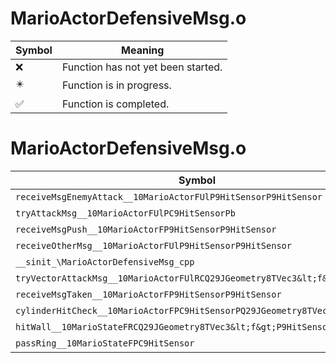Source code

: # MarioActorDefensiveMsg.o
| Symbol | Meaning 
| ------------- | ------------- 
| :x: | Function has not yet been started. 
| :eight_pointed_black_star: | Function is in progress. 
| :white_check_mark: | Function is completed. 


# MarioActorDefensiveMsg.o
| Symbol | Decompiled? |
| ------------- | ------------- |
| `receiveMsgEnemyAttack__10MarioActorFUlP9HitSensorP9HitSensor` | :x: |
| `tryAttackMsg__10MarioActorFUlPC9HitSensorPb` | :x: |
| `receiveMsgPush__10MarioActorFP9HitSensorP9HitSensor` | :x: |
| `receiveOtherMsg__10MarioActorFUlP9HitSensorP9HitSensor` | :x: |
| `__sinit_\MarioActorDefensiveMsg_cpp` | :x: |
| `tryVectorAttackMsg__10MarioActorFUlRCQ29JGeometry8TVec3&lt;f&gt;` | :x: |
| `receiveMsgTaken__10MarioActorFP9HitSensorP9HitSensor` | :x: |
| `cylinderHitCheck__10MarioActorFPC9HitSensorPQ29JGeometry8TVec3&lt;f&gt;` | :x: |
| `hitWall__10MarioStateFRCQ29JGeometry8TVec3&lt;f&gt;P9HitSensor` | :x: |
| `passRing__10MarioStateFPC9HitSensor` | :x: |
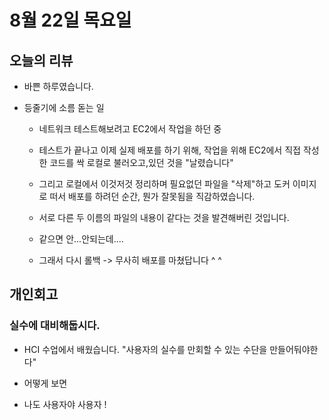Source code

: # 8월 22일 목요일

## 오늘의 리뷰

- 바쁜 하루였습니다. 

- 등줄기에 소름 돋는 일

    - 네트워크 테스트해보려고 EC2에서 작업을 하던 중

    - 테스트가 끝나고 이제 실제 배포를 하기 위해, 작업을 위해 EC2에서 직접 작성한 코드를 싹 로컬로 불러오고,있던 것을 "날렸습니다"

    - 그리고 로컬에서 이것저것 정리하며 필요없던 파일을 "삭제"하고 도커 이미지로 떠서 배포를 하려던 순간, 뭔가 잘못됨을 직감하였습니다. 

    - 서로 다른 두 이름의 파일의 내용이 같다는 것을 발견해버린 것입니다.

    - 같으면 안...안되는데....

    - 그래서 다시 롤백 -> 무사히 배포를 마쳤답니다 ^ ^


## 개인회고

### 실수에 대비해둡시다.

- HCI 수업에서 배웠습니다. "사용자의 실수를 만회할 수 있는 수단을 만들어둬야한다"

- 어떻게 보면

- 나도 사용자야 사용자 !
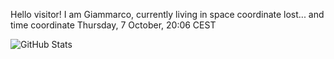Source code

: Hello visitor! I am Giammarco, currently living in space coordinate lost... and time coordinate Thursday, 7 October, 20:06 CEST

![GitHub Stats](https://github-readme-stats.vercel.app/api?username=grcasanova)
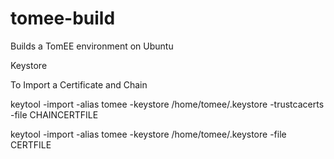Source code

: # tomee-build
Builds a TomEE environment on Ubuntu


Keystore

To Import a Certificate and Chain

keytool -import -alias tomee -keystore /home/tomee/.keystore -trustcacerts -file CHAINCERTFILE

keytool -import -alias tomee -keystore /home/tomee/.keystore -file CERTFILE

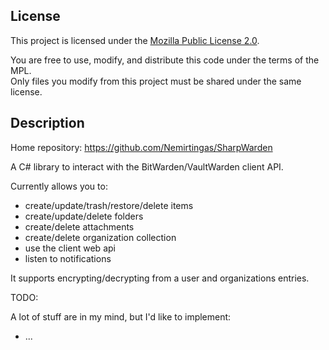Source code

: ## License

This project is licensed under the [Mozilla Public License 2.0](https://www.mozilla.org/MPL/2.0/).

You are free to use, modify, and distribute this code under the terms of the MPL.  
Only files you modify from this project must be shared under the same license.

## Description

Home repository: https://github.com/Nemirtingas/SharpWarden

A C# library to interact with the BitWarden/VaultWarden client API. 

Currently allows you to:

- create/update/trash/restore/delete items
- create/update/delete folders
- create/delete attachments
- create/delete organization collection
- use the client web api
- listen to notifications

It supports encrypting/decrypting from a user and organizations entries.

TODO:

A lot of stuff are in my mind, but I'd like to implement:

- ...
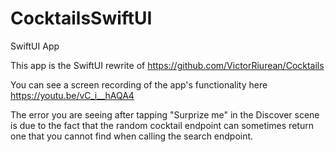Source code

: # CocktailsSwiftUI
SwiftUI App

This app is the SwiftUI rewrite of https://github.com/VictorRiurean/Cocktails

You can see a screen recording of the app's functionality here https://youtu.be/vC_i__hAQA4

The error you are seeing after tapping  "Surprize me" in the Discover scene is due to the fact that the
random cocktail endpoint can sometimes return one that you cannot find when calling the search endpoint.
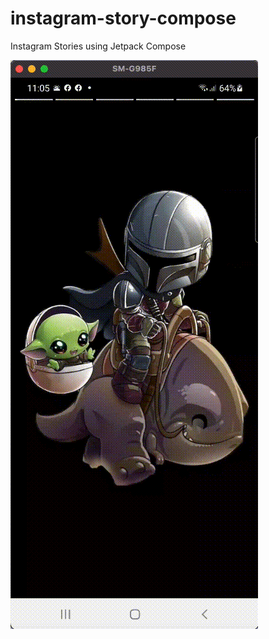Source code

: # instagram-story-compose
Instagram Stories using Jetpack Compose

![alt text](https://github.com/jorgecasariego/instagram-story-compose/blob/main/Demo/demo2.gif?raw=true)
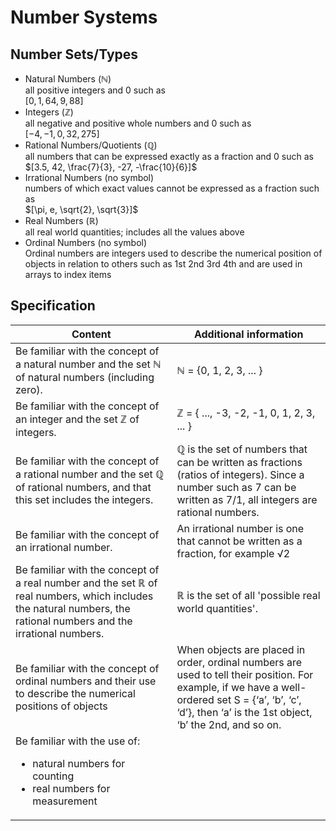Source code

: # Number Systems

## Number Sets/Types

- Natural Numbers ($\mathbb{N}$)  
all positive integers and 0 such as  
$[0, 1, 64, 9, 88]$
- Integers ($\mathbb{Z}$)  
all negative and positive whole numbers and 0 such as  
$[-4, -1, 0, 32, 275]$
- Rational Numbers/Quotients ($\mathbb{Q}$)  
all numbers that can be expressed exactly as a fraction and 0 such as  
$[3.5, 42, \frac{7}{3}, -27, -\frac{10}{6}]$
- Irrational Numbers (no symbol)  
numbers of which exact values cannot be expressed as a fraction such as  
$[\pi, e, \sqrt{2}, \sqrt{3}]$
- Real Numbers ($\mathbb{R}$)  
all real world quantities; includes all the values above  
- Ordinal Numbers (no symbol)  
Ordinal numbers are integers used to describe the numerical position of objects
in relation to others such as 1st 2nd 3rd 4th and are used in arrays to index
items

## Specification

| Content | Additional information |
| --- | --- |
| Be familiar with the concept of a natural number and the set ℕ of natural numbers (including zero). | ℕ = {0, 1, 2, 3, ... } |
| Be familiar with the concept of an integer and the set ℤ of integers. | ℤ = { ..., -3, -2, -1, 0, 1, 2, 3, ... } |
| Be familiar with the concept of a rational number and the set ℚ of rational numbers, and that this set includes the integers. | ℚ is the set of numbers that can be written as fractions (ratios of integers). Since a number such as 7 can be written as 7/1, all integers are rational numbers. |
| Be familiar with the concept of an irrational number. | An irrational number is one that cannot be written as a fraction, for example √2 |
| Be familiar with the concept of a real number and the set ℝ of real numbers, which includes the natural numbers, the rational numbers and the irrational numbers. | ℝ is the set of all 'possible real world quantities'. |
| Be familiar with the concept of ordinal numbers and their use to describe the numerical positions of objects | When objects are placed in order, ordinal numbers are used to tell their position. For example, if we have a well-ordered set S = {‘a’, ‘b’, ‘c’, ‘d’}, then ‘a’ is the 1st object, ‘b’ the 2nd, and so on.
| Be familiar with the use of: <ul><li> natural numbers for counting </li><li> real numbers for measurement</li></ul> |  |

┄┄┄┄┄┄┄┄┄┄

## [Task description]
What is needed is a word-for-word copy of the data, minus its pictures.

## [Result]
Source code

: # MarioActorDefensiveMsg.o
| Symbol | Meaning 
| ------------- | ------------- 
| :x: | Function has not yet been started. 
| :eight_pointed_black_star: | Function is in progress. 
| :white_check_mark: | Function is completed. 


# MarioActorDefensiveMsg.o
| Symbol | Decompiled? |
| ------------- | ------------- |
| `receiveMsgEnemyAttack__10MarioActorFUlP9HitSensorP9HitSensor` | :x: |
| `tryAttackMsg__10MarioActorFUlPC9HitSensorPb` | :x: |
| `receiveMsgPush__10MarioActorFP9HitSensorP9HitSensor` | :x: |
| `receiveOtherMsg__10MarioActorFUlP9HitSensorP9HitSensor` | :x: |
| `__sinit_\MarioActorDefensiveMsg_cpp` | :x: |
| `tryVectorAttackMsg__10MarioActorFUlRCQ29JGeometry8TVec3&lt;f&gt;` | :x: |
| `receiveMsgTaken__10MarioActorFP9HitSensorP9HitSensor` | :x: |
| `cylinderHitCheck__10MarioActorFPC9HitSensorPQ29JGeometry8TVec3&lt;f&gt;` | :x: |
| `hitWall__10MarioStateFRCQ29JGeometry8TVec3&lt;f&gt;P9HitSensor` | :x: |
| `passRing__10MarioStateFPC9HitSensor` | :x: |
Source code

: # 8월 22일 목요일

## 오늘의 리뷰

- 바쁜 하루였습니다. 

- 등줄기에 소름 돋는 일

    - 네트워크 테스트해보려고 EC2에서 작업을 하던 중

    - 테스트가 끝나고 이제 실제 배포를 하기 위해, 작업을 위해 EC2에서 직접 작성한 코드를 싹 로컬로 불러오고,있던 것을 "날렸습니다"

    - 그리고 로컬에서 이것저것 정리하며 필요없던 파일을 "삭제"하고 도커 이미지로 떠서 배포를 하려던 순간, 뭔가 잘못됨을 직감하였습니다. 

    - 서로 다른 두 이름의 파일의 내용이 같다는 것을 발견해버린 것입니다.

    - 같으면 안...안되는데....

    - 그래서 다시 롤백 -> 무사히 배포를 마쳤답니다 ^ ^


## 개인회고

### 실수에 대비해둡시다.

- HCI 수업에서 배웠습니다. "사용자의 실수를 만회할 수 있는 수단을 만들어둬야한다"

- 어떻게 보면

- 나도 사용자야 사용자 !
Source code

: Hello visitor! I am Giammarco, currently living in space coordinate lost... and time coordinate Thursday, 7 October, 20:06 CEST

![GitHub Stats](https://github-readme-stats.vercel.app/api?username=grcasanova)
Source code

: # tomee-build
Builds a TomEE environment on Ubuntu


Keystore

To Import a Certificate and Chain

keytool -import -alias tomee -keystore /home/tomee/.keystore -trustcacerts -file CHAINCERTFILE

keytool -import -alias tomee -keystore /home/tomee/.keystore -file CERTFILE

Source code

: ## License

This project is licensed under the [Mozilla Public License 2.0](https://www.mozilla.org/MPL/2.0/).

You are free to use, modify, and distribute this code under the terms of the MPL.  
Only files you modify from this project must be shared under the same license.

## Description

Home repository: https://github.com/Nemirtingas/SharpWarden

A C# library to interact with the BitWarden/VaultWarden client API. 

Currently allows you to:

- create/update/trash/restore/delete items
- create/update/delete folders
- create/delete attachments
- create/delete organization collection
- use the client web api
- listen to notifications

It supports encrypting/decrypting from a user and organizations entries.

TODO:

A lot of stuff are in my mind, but I'd like to implement:

- ...
Source code

: # CocktailsSwiftUI
SwiftUI App

This app is the SwiftUI rewrite of https://github.com/VictorRiurean/Cocktails

You can see a screen recording of the app's functionality here https://youtu.be/vC_i__hAQA4

The error you are seeing after tapping  "Surprize me" in the Discover scene is due to the fact that the
random cocktail endpoint can sometimes return one that you cannot find when calling the search endpoint.
Source code

: # instagram-story-compose
Instagram Stories using Jetpack Compose

![alt text](https://github.com/jorgecasariego/instagram-story-compose/blob/main/Demo/demo2.gif?raw=true)
Source code

: # Number Systems

## Number Sets/Types

- Natural Numbers ($\mathbb{N}$)  
all positive integers and 0 such as  
$[0, 1, 64, 9, 88]$
- Integers ($\mathbb{Z}$)  
all negative and positive whole numbers and 0 such as  
$[-4, -1, 0, 32, 275]$
- Rational Numbers/Quotients ($\mathbb{Q}$)  
all numbers that can be expressed exactly as a fraction and 0 such as  
$[3.5, 42, \frac{7}{3}, -27, -\frac{10}{6}]$
- Irrational Numbers (no symbol)  
numbers of which exact values cannot be expressed as a fraction such as  
$[\pi, e, \sqrt{2}, \sqrt{3}]$
- Real Numbers ($\mathbb{R}$)  
all real world quantities; includes all the values above  
- Ordinal Numbers (no symbol)  
Ordinal numbers are integers used to describe the numerical position of objects
in relation to others such as 1st 2nd 3rd 4th and are used in arrays to index
items

## Specification

| Content | Additional information |
| --- | --- |
| Be familiar with the concept of a natural number and the set ℕ of natural numbers (including zero). | ℕ = {0, 1, 2, 3, ... } |
| Be familiar with the concept of an integer and the set ℤ of integers. | ℤ = { ..., -3, -2, -1, 0, 1, 2, 3, ... } |
| Be familiar with the concept of a rational number and the set ℚ of rational numbers, and that this set includes the integers. | ℚ is the set of numbers that can be written as fractions (ratios of integers). Since a number such as 7 can be written as 7/1, all integers are rational numbers. |
| Be familiar with the concept of an irrational number. | An irrational number is one that cannot be written as a fraction, for example √2 |
| Be familiar with the concept of a real number and the set ℝ of real numbers, which includes the natural numbers, the rational numbers and the irrational numbers. | ℝ is the set of all 'possible real world quantities'. |
| Be familiar with the concept of ordinal numbers and their use to describe the numerical positions of objects | When objects are placed in order, ordinal numbers are used to tell their position. For example, if we have a well-ordered set S = {‘a’, ‘b’, ‘c’, ‘d’}, then ‘a’ is the 1st object, ‘b’ the 2nd, and so on.
| Be familiar with the use of: <ul><li> natural numbers for counting </li><li> real numbers for measurement</li></ul> |  |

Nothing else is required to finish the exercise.